I recently started to use an online dating service. The first few days I was like a kid in a candy store, full of exuberance. But after a few interactions, some great and some not so great, I realized I am not shopping on amazon, there is no 1-click checkout here. So I need some advice.

I happen to be in online marketing, so I am familiar with concepts of reach, response, engagement and conversions, and customer loyalty, which is what this all seems about.

I got some advice from a friend, which seems like common sense advice, but I am sure a Love expert can really help here. His advice was that I gradually move up the ladder of mediums of conversation prior to asking the girl to meet face to face.
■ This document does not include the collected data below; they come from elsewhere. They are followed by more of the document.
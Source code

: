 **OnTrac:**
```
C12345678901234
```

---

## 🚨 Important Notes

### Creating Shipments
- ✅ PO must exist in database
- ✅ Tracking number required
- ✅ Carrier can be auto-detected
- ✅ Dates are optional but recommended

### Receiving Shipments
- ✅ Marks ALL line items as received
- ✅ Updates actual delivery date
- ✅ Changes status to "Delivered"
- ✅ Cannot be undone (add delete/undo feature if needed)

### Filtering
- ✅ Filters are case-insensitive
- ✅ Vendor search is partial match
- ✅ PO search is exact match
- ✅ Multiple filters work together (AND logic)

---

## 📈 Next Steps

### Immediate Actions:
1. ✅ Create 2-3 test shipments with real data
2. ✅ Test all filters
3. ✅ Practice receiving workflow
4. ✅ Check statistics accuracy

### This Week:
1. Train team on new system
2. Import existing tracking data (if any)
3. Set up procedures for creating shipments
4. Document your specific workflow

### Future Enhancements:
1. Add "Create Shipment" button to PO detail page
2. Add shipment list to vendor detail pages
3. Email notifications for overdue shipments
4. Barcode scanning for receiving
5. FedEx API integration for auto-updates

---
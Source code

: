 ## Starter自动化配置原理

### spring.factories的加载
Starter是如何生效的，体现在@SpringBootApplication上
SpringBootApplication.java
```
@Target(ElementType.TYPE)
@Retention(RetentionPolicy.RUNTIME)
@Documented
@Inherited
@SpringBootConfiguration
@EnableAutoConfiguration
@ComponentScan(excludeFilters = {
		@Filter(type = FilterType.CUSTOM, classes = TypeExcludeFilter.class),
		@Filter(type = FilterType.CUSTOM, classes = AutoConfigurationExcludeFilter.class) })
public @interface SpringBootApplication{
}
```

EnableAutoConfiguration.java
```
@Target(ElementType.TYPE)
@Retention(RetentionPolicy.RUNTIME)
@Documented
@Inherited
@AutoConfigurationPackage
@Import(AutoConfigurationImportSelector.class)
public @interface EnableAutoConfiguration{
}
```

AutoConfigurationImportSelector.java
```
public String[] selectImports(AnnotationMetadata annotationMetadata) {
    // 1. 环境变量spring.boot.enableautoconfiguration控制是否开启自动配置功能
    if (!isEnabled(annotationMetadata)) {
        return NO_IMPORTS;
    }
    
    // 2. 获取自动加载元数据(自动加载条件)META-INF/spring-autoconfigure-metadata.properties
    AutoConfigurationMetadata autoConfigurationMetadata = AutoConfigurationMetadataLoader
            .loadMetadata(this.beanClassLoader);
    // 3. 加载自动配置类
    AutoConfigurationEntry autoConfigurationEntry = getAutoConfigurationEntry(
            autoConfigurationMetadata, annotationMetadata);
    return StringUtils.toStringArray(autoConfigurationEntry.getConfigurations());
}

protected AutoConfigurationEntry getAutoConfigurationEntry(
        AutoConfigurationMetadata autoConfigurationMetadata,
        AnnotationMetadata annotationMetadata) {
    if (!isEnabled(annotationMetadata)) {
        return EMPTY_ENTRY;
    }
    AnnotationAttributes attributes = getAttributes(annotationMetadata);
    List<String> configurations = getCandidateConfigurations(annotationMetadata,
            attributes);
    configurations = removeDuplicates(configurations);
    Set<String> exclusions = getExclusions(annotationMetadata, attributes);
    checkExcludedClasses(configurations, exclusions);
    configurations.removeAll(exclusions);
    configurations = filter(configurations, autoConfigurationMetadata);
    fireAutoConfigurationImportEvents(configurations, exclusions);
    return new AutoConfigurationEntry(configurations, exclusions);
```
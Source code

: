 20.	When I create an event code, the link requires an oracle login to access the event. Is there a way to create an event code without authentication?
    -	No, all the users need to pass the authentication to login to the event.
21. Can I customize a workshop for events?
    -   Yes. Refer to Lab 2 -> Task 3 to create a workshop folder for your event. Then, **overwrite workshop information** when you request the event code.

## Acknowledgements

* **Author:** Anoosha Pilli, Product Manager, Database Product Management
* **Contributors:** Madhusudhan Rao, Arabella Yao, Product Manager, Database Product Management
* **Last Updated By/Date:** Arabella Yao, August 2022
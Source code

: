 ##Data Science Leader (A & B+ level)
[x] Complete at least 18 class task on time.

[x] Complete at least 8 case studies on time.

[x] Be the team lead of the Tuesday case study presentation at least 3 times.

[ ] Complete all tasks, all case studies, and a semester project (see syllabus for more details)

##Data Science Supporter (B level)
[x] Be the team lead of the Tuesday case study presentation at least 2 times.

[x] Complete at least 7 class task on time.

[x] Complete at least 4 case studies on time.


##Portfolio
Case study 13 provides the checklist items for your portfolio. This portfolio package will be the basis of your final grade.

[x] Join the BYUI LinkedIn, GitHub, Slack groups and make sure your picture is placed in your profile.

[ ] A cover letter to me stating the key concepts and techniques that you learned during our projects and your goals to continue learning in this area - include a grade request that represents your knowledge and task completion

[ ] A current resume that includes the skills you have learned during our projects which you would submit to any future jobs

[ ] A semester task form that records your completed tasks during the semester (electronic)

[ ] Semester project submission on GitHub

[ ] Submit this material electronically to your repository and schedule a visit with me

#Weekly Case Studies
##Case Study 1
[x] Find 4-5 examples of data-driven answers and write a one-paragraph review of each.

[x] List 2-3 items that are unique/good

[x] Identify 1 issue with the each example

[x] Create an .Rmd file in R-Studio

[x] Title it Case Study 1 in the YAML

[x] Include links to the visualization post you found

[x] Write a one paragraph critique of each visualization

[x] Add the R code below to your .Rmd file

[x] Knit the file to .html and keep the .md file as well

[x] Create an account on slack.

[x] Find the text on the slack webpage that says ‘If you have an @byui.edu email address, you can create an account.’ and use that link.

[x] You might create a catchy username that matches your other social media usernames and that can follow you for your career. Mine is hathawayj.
IM on site to AIM to Phone. Which I have been doing and it seems to be working, but I am not sure if its the best way to go about things, since its seems awfully slow. Right now I am IMing everyone that can be attractive to me in person. I then speak to the ones that respond, 10-30 minutes. I then try to excuse myself to do something else and ask for their AIM/Yahoo IM. There I spend a few hours causally chatting as I work 2-3 days, if their routine allows for it. (Not seeming too anxious) Then again I say that I am on my way to do something but would love to give them a call. When I get the number, I usually call the next day and we talk as I drive to the gym or on the way back. I usually start talking about meeting on day 2 or 3 of the phone conversations and ask to meet one on one after work.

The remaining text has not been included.